# EXERCISE
For each line below, check whether "value" is present. Report how many lines have it, nothing else.

# THE DATA

══════════════════════════════

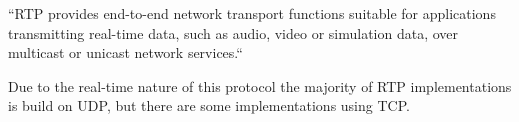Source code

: ``RTP provides end-to-end network transport functions suitable for applications transmitting real-time data, such as audio, video or simulation data, over multicast or unicast network services.``\cite{RFC3550}

Due to the real-time nature of this protocol the majority of RTP implementations is build on UDP, but there are some implementations using TCP.







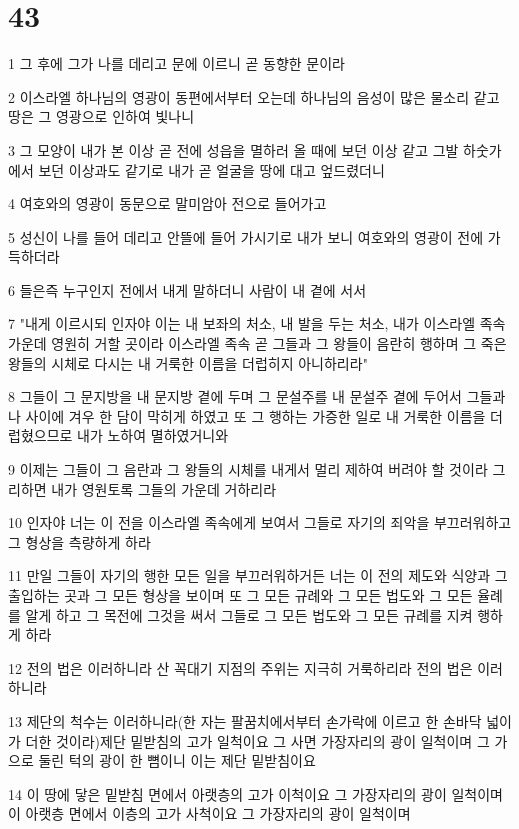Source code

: \chapter{43}

\par 1 그 후에 그가 나를 데리고 문에 이르니 곧 동향한 문이라
\par 2 이스라엘 하나님의 영광이 동편에서부터 오는데 하나님의 음성이 많은 물소리 같고 땅은 그 영광으로 인하여 빛나니
\par 3 그 모양이 내가 본 이상 곧 전에 성읍을 멸하러 올 때에 보던 이상 같고 그발 하숫가에서 보던 이상과도 같기로 내가 곧 얼굴을 땅에 대고 엎드렸더니
\par 4 여호와의 영광이 동문으로 말미암아 전으로 들어가고
\par 5 성신이 나를 들어 데리고 안뜰에 들어 가시기로 내가 보니 여호와의 영광이 전에 가득하더라
\par 6 들은즉 누구인지 전에서 내게 말하더니 사람이 내 곁에 서서
\par 7 "내게 이르시되 인자야 이는 내 보좌의 처소, 내 발을 두는 처소, 내가 이스라엘 족속 가운데 영원히 거할 곳이라 이스라엘 족속 곧 그들과 그 왕들이 음란히 행하며 그 죽은 왕들의 시체로 다시는 내 거룩한 이름을 더럽히지 아니하리라"
\par 8 그들이 그 문지방을 내 문지방 곁에 두며 그 문설주를 내 문설주 곁에 두어서 그들과 나 사이에 겨우 한 담이 막히게 하였고 또 그 행하는 가증한 일로 내 거룩한 이름을 더럽혔으므로 내가 노하여 멸하였거니와
\par 9 이제는 그들이 그 음란과 그 왕들의 시체를 내게서 멀리 제하여 버려야 할 것이라 그리하면 내가 영원토록 그들의 가운데 거하리라
\par 10 인자야 너는 이 전을 이스라엘 족속에게 보여서 그들로 자기의 죄악을 부끄러워하고 그 형상을 측량하게 하라
\par 11 만일 그들이 자기의 행한 모든 일을 부끄러워하거든 너는 이 전의 제도와 식양과 그 출입하는 곳과 그 모든 형상을 보이며 또 그 모든 규례와 그 모든 법도와 그 모든 율례를 알게 하고 그 목전에 그것을 써서 그들로 그 모든 법도와 그 모든 규례를 지켜 행하게 하라
\par 12 전의 법은 이러하니라 산 꼭대기 지점의 주위는 지극히 거룩하리라 전의 법은 이러하니라
\par 13 제단의 척수는 이러하니라(한 자는 팔꿈치에서부터 손가락에 이르고 한 손바닥 넓이가 더한 것이라)제단 밑받침의 고가 일척이요 그 사면 가장자리의 광이 일척이며 그 가으로 둘린 턱의 광이 한 뼘이니 이는 제단 밑받침이요
\par 14 이 땅에 닿은 밑받침 면에서 아랫층의 고가 이척이요 그 가장자리의 광이 일척이며 이 아랫층 면에서 이층의 고가 사척이요 그 가장자리의 광이 일척이며
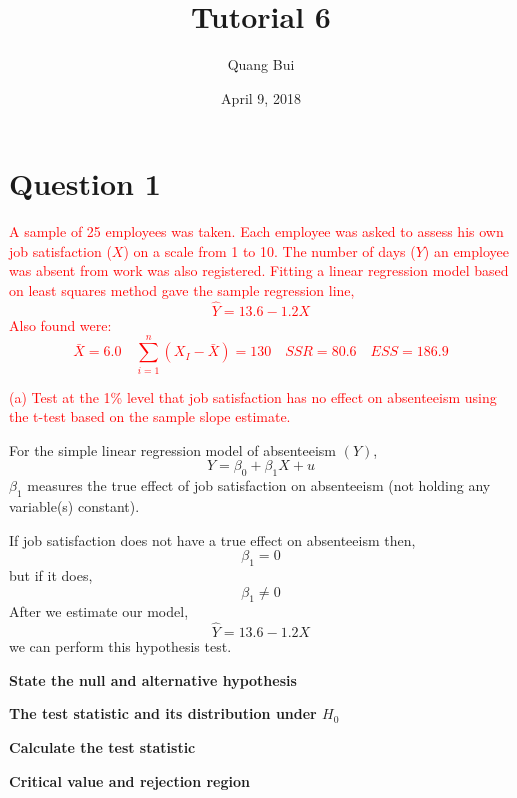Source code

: \documentclass[12pt]{report}
\title{Tutorial 6}
\subtitle
{
\textbf{keywords}: hypothesis testing, t-test, test statistic, critical value, confidence intervals, R-squared, interpretation of coefficients, multiple linear regression, omitted variable bias

\textbf{estimated reading time}: 33 minutes
}
\author{Quang Bui}
\date{April 9, 2018}
\begin{document}
\maketitle

\section*{Question 1}
\noindent \textcolor{red}{A sample of 25 employees was taken. Each employee was asked to assess his own job satisfaction ($X$) on a scale from 1 to 10. The number of days ($Y$) an employee was absent from work was also registered. Fitting a linear regression model based on least squares method gave the sample regression line, $$\hat{Y} = 13.6 - 1.2X$$ Also found were: $$\bar{X} = 6.0 \quad \sum_{i=1}^{n}(X_I - \bar{X})=130 \quad SSR = 80.6 \quad ESS = 186.9$$}

\noindent \textcolor{red}{(a) Test at the 1\% level that job satisfaction has no effect on absenteeism using the t-test based on the sample slope estimate.}

\noindent For the simple linear regression model of absenteeism $(Y)$, $$Y = \beta_0 + \beta_1 X + u$$ $\beta_1$ measures the true effect of job satisfaction on absenteeism (not holding any variable(s) constant). 

\noindent If job satisfaction does not have a true effect on absenteeism then, $$\beta_1 = 0$$ but if it does,  $$\beta_1 \neq 0$$ After we estimate our model, $$\hat{Y} = 13.6 - 1.2X$$ we can perform this hypothesis test.

\noindent \textbf{State the null and alternative hypothesis}
\vspace{15mm}

\noindent \textbf{The test statistic and its distribution under $H_0$}

\newpage
\noindent \textbf{Calculate the test statistic}
\vspace{60mm}



\noindent \textbf{Critical value and rejection region}
\vspace{40mm}
\end{document}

══════════════════════════════

# PROBLEM SOLUTION
2